Open Source ETL

Written By:
Published:
Content Copyright © 2007 Bloor. All Rights Reserved.

Some 18 months ago I wrote an article called “the case for open source ETL. At that time I had identified four products (one of which, Kettle, has since been acquired by Pentaho) in the open source data integration market. Amongst the various comments posted by readers were a number of recommendations to look at alternative products and I have finally (better late than never!) got around to looking at Talend.

There are several interesting things about Talend. To begin with, its product was in development for three years (a long time for an open source product) before it even reached beta testing, which was in August 2005. Moreover, its first official release was not until October last year, which explains why it wasn’t in my previous article. More recently, it released Talend Open Studio v2.0 in April this year and Talend on Demand (a software as a service offering) this month.

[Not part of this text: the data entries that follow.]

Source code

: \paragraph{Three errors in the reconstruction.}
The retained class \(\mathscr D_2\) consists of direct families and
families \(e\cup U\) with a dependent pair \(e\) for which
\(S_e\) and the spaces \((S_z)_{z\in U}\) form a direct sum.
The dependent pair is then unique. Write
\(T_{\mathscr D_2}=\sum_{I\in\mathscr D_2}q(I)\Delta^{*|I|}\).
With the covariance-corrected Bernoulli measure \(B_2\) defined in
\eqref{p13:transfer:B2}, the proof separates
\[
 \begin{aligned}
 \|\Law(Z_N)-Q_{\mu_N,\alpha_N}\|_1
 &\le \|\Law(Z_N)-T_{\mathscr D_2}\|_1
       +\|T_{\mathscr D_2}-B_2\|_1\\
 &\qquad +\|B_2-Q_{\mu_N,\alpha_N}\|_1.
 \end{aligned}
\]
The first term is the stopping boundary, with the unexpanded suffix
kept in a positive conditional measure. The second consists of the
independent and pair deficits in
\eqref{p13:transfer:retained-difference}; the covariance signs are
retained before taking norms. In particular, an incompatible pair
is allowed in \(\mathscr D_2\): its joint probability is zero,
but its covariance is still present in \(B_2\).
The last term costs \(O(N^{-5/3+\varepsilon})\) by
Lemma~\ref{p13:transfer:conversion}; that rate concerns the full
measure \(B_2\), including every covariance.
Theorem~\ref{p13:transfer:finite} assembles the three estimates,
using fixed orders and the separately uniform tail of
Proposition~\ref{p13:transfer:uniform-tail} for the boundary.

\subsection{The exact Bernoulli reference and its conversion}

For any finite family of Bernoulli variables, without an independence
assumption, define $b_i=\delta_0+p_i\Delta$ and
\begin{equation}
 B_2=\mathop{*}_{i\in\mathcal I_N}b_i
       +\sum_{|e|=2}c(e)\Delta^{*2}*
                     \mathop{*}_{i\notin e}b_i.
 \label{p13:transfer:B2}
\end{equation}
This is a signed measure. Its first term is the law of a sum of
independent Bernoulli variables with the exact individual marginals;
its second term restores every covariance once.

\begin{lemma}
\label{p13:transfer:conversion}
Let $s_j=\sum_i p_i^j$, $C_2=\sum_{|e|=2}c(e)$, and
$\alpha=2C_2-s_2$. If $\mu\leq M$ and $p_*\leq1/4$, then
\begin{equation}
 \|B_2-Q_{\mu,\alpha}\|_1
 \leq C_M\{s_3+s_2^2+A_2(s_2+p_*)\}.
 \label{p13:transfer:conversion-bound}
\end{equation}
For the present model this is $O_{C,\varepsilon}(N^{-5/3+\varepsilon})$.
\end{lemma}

Secondly, Talend is French and only opened a US office earlier this year. This in itself isn’t particularly interesting but it reflects the fact that far more open source products are coming out of Europe nowadays: for example, three of the four open source ETL products referenced in my previous article were European, as is Talend; while JasperSoft, the open source BI vendor, is based on work that was originally (and continues to be) done in Italy and Romania. I don’t have space here to discuss the significance of this but it is certainly food for thought.

The third thing that is interesting about Talend is that it is not a black-box solution but is instead a code generating product that produces Java and/or Perl, plus (embedded) SQL as needed. Now, when ETL first started the early products (of which the most notable survivor is ETI) were all code generating offerings. However, back in the early and mid-nineties, which is when we are talking about, there was no such thing as portable code, so you had to re-generate your software to run it across heterogeneous systems, you had multiple versions of the same software and the whole thing was a mess. As a result, we saw the rise of black-box solutions like Informatica PowerCenter and Ardent DataStage (now part of the IBM Information Server). Portability was more important than the fact that a black box can be a bottleneck and that the compiled code derived from a code generating product will typically perform better than the interpreted code in a black box.

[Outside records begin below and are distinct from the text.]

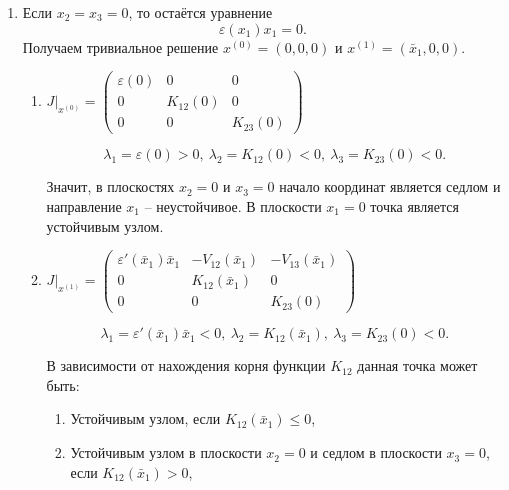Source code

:     \begin{enumerate}
        \item Если \( x_2 = x_3 = 0 \), то остаётся уравнение 
        \[ \varepsilon (x_1) x_1 = 0. \] 
        Получаем тривиальное решение \( x^{(0)} = (0,0,0) \) и \( x^{(1)} = (\bar{x}_1, 0, 0) \).
        \begin{enumerate}
            \item \( J \big|_{x^{(0)}} = \left(
                \begin{matrix}
                    \varepsilon(0) & 0 & 0 \\
                    0 & K_{12}(0)  & 0 \\
                    0 & 0 & K_{23} (0)
                \end{matrix}
            \right) \)

            \[
                \lambda_1 = \varepsilon(0) > 0, ~
                \lambda_2 = K_{12} (0) < 0, ~
                \lambda_3 = K_{23} (0) < 0. 
            \]

            Значит, в плоскостях \( x_2 = 0 \) и \( x_3 = 0 \) начало координат является седлом и направление \( x_1 \) -- неустойчивое. В плоскости \( x_1 = 0 \) точка является устойчивым узлом.

            \item \( J \big|_{x^{(1)}} = \left(
                \begin{matrix}
                    \varepsilon'(\bar{x}_1) \bar{x}_1 & -V_{12} (\bar{x}_1) & -V_{13} (\bar{x}_1) \\
                    0 & K_{12}(\bar{x}_1) & 0 \\
                    0 & 0 & K_{23} (0)
                \end{matrix}
            \right) \)

            \[
                \lambda_1 = \varepsilon'(\bar{x}_1) \bar{x}_1 < 0, ~
                \lambda_2 = K_{12} (\bar{x}_1), ~
                \lambda_3 = K_{23} (0) < 0. 
            \]

            В зависимости от нахождения корня функции \( K_{12} \) данная точка может быть:
            \begin{enumerate}
                \item Устойчивым узлом, если \( K_{12} (\bar{x}_1) \leq 0 \),
                \item Устойчивым узлом в плоскости \( x_2 = 0 \) и седлом в плоскости \( x_3 = 0 \), если \( K_{12} (\bar{x}_1) > 0 \),
            \end{enumerate}
            

\end{enumerate}
\end{enumerate}
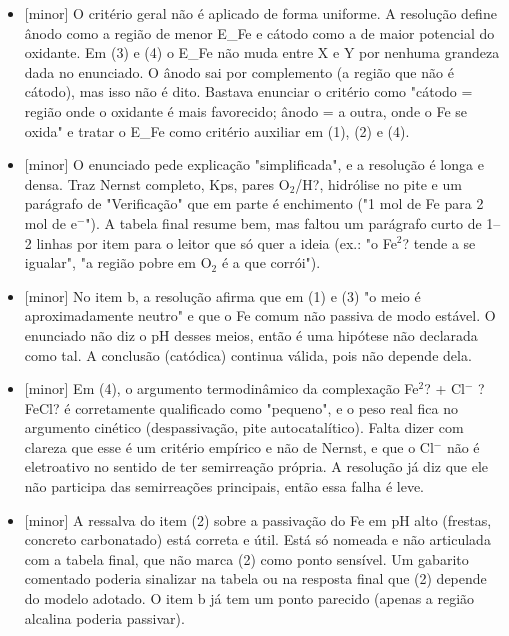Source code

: \documentclass{article}%
\begin{document}
\begin{itemize}%
\item%
{[}minor{]} O critério geral não é aplicado de forma uniforme. A resolução define ânodo como a região de menor E\_Fe e cátodo como a de maior potencial do oxidante. Em (3) e (4) o E\_Fe não muda entre X e Y por nenhuma grandeza dada no enunciado. O ânodo sai por complemento (a região que não é cátodo), mas isso não é dito. Bastava enunciar o critério como "cátodo = região onde o oxidante é mais favorecido; ânodo = a outra, onde o Fe se oxida" e tratar o E\_Fe como critério auxiliar em (1), (2) e (4).%
\item%
{[}minor{]} O enunciado pede explicação "simplificada", e a resolução é longa e densa. Traz Nernst completo, Kps, pares O$_{2}$/H?, hidrólise no pite e um parágrafo de "Verificação" que em parte é enchimento ("1 mol de Fe para 2 mol de e$^{-}$"). A tabela final resume bem, mas faltou um parágrafo curto de 1--2 linhas por item para o leitor que só quer a ideia (ex.: "o Fe$^2$? tende a se igualar", "a região pobre em O$_{2}$ é a que corrói").%
\item%
{[}minor{]} No item b, a resolução afirma que em (1) e (3) "o meio é aproximadamente neutro" e que o Fe comum não passiva de modo estável. O enunciado não diz o pH desses meios, então é uma hipótese não declarada como tal. A conclusão (catódica) continua válida, pois não depende dela.%
\item%
{[}minor{]} Em (4), o argumento termodinâmico da complexação Fe$^2$? + Cl$^{-}$ ? FeCl? é corretamente qualificado como "pequeno", e o peso real fica no argumento cinético (despassivação, pite autocatalítico). Falta dizer com clareza que esse é um critério empírico e não de Nernst, e que o Cl$^{-}$ não é eletroativo no sentido de ter semirreação própria. A resolução já diz que ele não participa das semirreações principais, então essa falha é leve.%
\item%
{[}minor{]} A ressalva do item (2) sobre a passivação do Fe em pH alto (frestas, concreto carbonatado) está correta e útil. Está só nomeada e não articulada com a tabela final, que não marca (2) como ponto sensível. Um gabarito comentado poderia sinalizar na tabela ou na resposta final que (2) depende do modelo adotado. O item b já tem um ponto parecido (apenas a região alcalina poderia passivar).%
\end{itemize}%
\end{document}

Talend has made a bold decision to go with code generation because it hasn’t been popular for a long time but, as I have just indicated, it is time that this view was re-evaluated. Nor should it impact on the heavy lifting end of the market because not only does Talend support ELT (see below) as well as ETL but it is also able to leverage a server grid in order to parallelise processing. So, Open Studio should be suitable for both operational data integration and for use with decision support systems.

In technical terms, Talend supports both ETL and ELT in the latest release (actually, it was designed with that in mind from the outset but not all the features were complete in the first version); it is metadata-driven based on a central repository of project information; it includes a real-time debugger; it has the usual graphical user interface with a palette onto which you drag and drop icons; it allows distributed processing through support for grid architectures; it supports web services; and, most interesting of all, it supports business-oriented process modelling.

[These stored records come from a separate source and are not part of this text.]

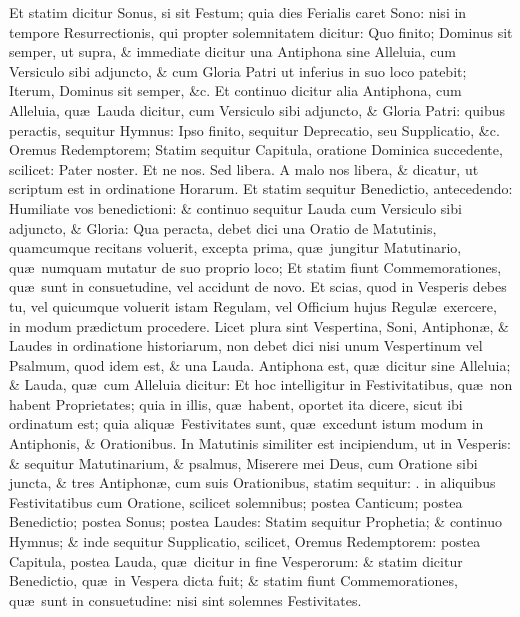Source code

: \documentclass[letter,11pt]{book}
\makeatletter
\DeclareRobustCommand{\Rbar}{\vers@resp{0pt}{R}}
\newcommand{\vers@resp@sym}{\raisebox{0.2ex}{\rotatebox[origin=c]{-20}{$\m@th\rceil$}}}
\newcommand{\vers@resp}[2]{%
  {\ooalign{\hidewidth\kern#1\vers@resp@sym\hidewidth\cr#2\cr}}%
}%
\def\R{\color{Red} \Rbar . \color{black}}
\makeatother
\begin{document}
\begin{multicols}{2}
Et statim dicitur Sonus, si sit Festum; quia dies Ferialis caret Sono: nisi in tempore Resurrectionis, qui propter solemnitatem dicitur: Quo finito; \color{black} Dominus sit semper, \color{Red} ut supra, \& immediate dicitur una Antiphona sine Alleluia, cum Versiculo sibi adjuncto, \& cum \color{black} Gloria Patri \color{Red} ut inferius in suo loco patebit; Iterum, \color{black} Dominus sit semper, \color{Red} \&c.
Et continuo dicitur alia Antiphona, cum Alleluia, qu\ae \ Lauda dicitur, cum Versiculo sibi adjuncto, \& \color{black} Gloria Patri: \color{Red} quibus peractis, sequitur Hymnus: Ipso finito, sequitur Deprecatio, seu Supplicatio, \&c. \color{black} Oremus Redemptorem; \color{Red} Statim sequitur Capitula, oratione Dominica succedente, scilicet: \color{black} Pater noster. Et ne nos. Sed libera. A malo nos libera, \color{Red} \& dicatur, ut scriptum est in ordinatione Horarum.
Et statim sequitur Benedictio, antecedendo: \color{black} Humiliate vos benedictioni: \color{Red} \& continuo sequitur Lauda cum Versiculo sibi adjuncto, \color{black} \& Gloria: \color{Red} Qua peracta, debet dici una Oratio de Matutinis, quamcumque recitans voluerit, excepta prima, qu\ae \ jungitur Matutinario, qu\ae \ numquam mutatur de suo proprio loco; Et statim fiunt Commemorationes, qu\ae \ sunt in consuetudine, vel accidunt de novo.
Et scias, quod in Vesperis debes tu, vel quicumque voluerit istam Regulam, vel Officium hujus Regul\ae \ exercere, in modum pr\ae dictum procedere.
Licet plura sint Vespertina, Soni, Antiphon\ae , \& Laudes in ordinatione historiarum, non debet dici nisi unum Vespertinum vel Psalmum, quod idem est, \& una Lauda.
Antiphona est, qu\ae \ dicitur sine Alleluia; \& Lauda, qu\ae \ cum Alleluia dicitur: Et hoc intelligitur in Festivitatibus, qu\ae \ non habent Proprietates; quia in illis, qu\ae \ habent, oportet ita dicere, sicut ibi ordinatum est; quia aliqu\ae \ Festivitates sunt, qu\ae \ excedunt istum modum in Antiphonis, \& Orationibus.
In Matutinis similiter est incipiendum, ut in Vesperis: \& sequitur Matutinarium, \& psalmus, \color{black} Miserere mei Deus, \color{Red} cum Oratione sibi juncta, \& tres Antiphon\ae , cum suis Orationibus, statim sequitur: \R \color{Red} in aliquibus Festivitatibus cum Oratione,
scilicet solemnibus; postea Canticum; postea Benedictio; postea Sonus; postea Laudes: Statim sequitur Prophetia; \& continuo Hymnus; \& inde sequitur Supplicatio, scilicet, \color{black} Oremus Redemptorem: \color{Red} postea Capitula, postea Lauda, qu\ae \ dicitur in fine Vesperorum: \& statim dicitur Benedictio, qu\ae \ in Vespera dicta fuit; \& statim fiunt Commemorationes, qu\ae \ sunt in consuetudine: nisi sint solemnes Festivitates.

\end{multicols}
\end{document}
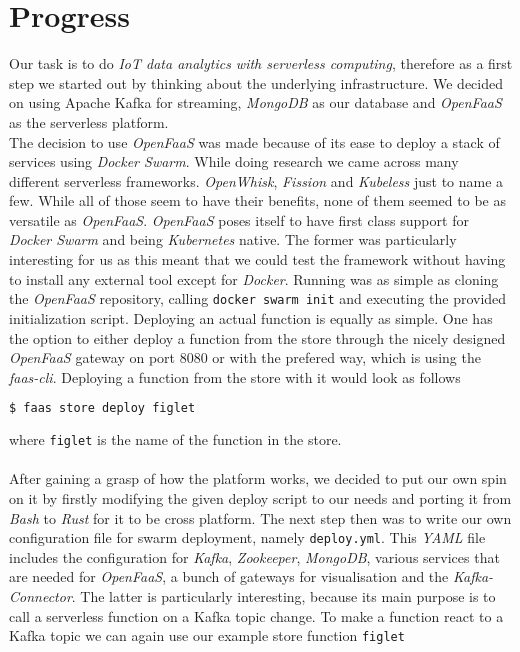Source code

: \section{Progress}

Our task is to do \textit{IoT data analytics with serverless computing}, therefore as a first step we started out by thinking about the underlying infrastructure. We decided on using Apache Kafka for streaming,  \textit{MongoDB} as our database and \textit{OpenFaaS} as the serverless platform. \\
The decision to use \textit{OpenFaaS} was made because of its ease to deploy a stack of services using \textit{Docker Swarm}.
While doing research we came across many different serverless frameworks. \textit{OpenWhisk}, \textit{Fission} and \textit{Kubeless} just to name a few. While all of those seem to have their benefits, none of them seemed to be as versatile as \textit{OpenFaaS}. \textit{OpenFaaS} poses itself to have first class support for \textit{Docker Swarm} and being \textit{Kubernetes} native. The former was particularly interesting for us as this meant that we could test the framework without having to install any external tool except for  \textit{Docker}. Running was as simple as cloning the \textit{OpenFaaS} repository, calling \texttt{docker swarm init} and executing the provided initialization script. Deploying an actual function is equally as simple. One has the option to either deploy a function from the store through the nicely designed  \textit{OpenFaaS} gateway on port 8080 or with the prefered way, which is using the \textit{faas-cli}. Deploying a function from the store with it would look as follows

\begin{lstlisting}[language=bash]
  $ faas store deploy figlet
\end{lstlisting}

where \texttt{figlet} is the name of the function in the store.\\
\\
After gaining a grasp of how the platform works, we decided to put our own spin on it by firstly modifying the given deploy script to our needs and porting it from \textit{Bash} to \textit{Rust} for it to be cross platform. The next step then was to write our own configuration file for swarm deployment, namely \texttt{deploy.yml}. This \textit{YAML} file includes the configuration for \textit{Kafka}, \textit{Zookeeper}, \textit{MongoDB}, various services that are needed for \textit{OpenFaaS}, a bunch of gateways for visualisation and the \textit{Kafka-Connector}. The latter is particularly interesting, because its main purpose is to call a serverless function on a Kafka topic change. To make a function react to a Kafka topic we can again use our example store function \texttt{figlet}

This last point is important. Informatica and its ilk do not yet provide support for modelling at the business level as well as the more conventional technical level modelling, which means that, for the time being and in this area in particular, Talend actually has a lead over the big boys.

Finally, on the commercial side, Talend has a growing number of both end users and OEM partners. In the latter case, for example, JasperSoft OEMs Open Studio and markets it as part of its BI suite. Other such partnerships will be announced in due course. Perhaps more significantly, if you go to the web site of Talend and then go to the web sites of CloverETL, KETL, Enhydra Octopus (all pure play open source ETL vendors like Talend) and so on, you will see that Talend’s looks far more professional. Image, I know, but it is indicative of where Talend is and where it thinks it is going. Talend may have entered the open source ETL market late but it looks to me like it will soon be the clear market leader in this space if it isn’t already.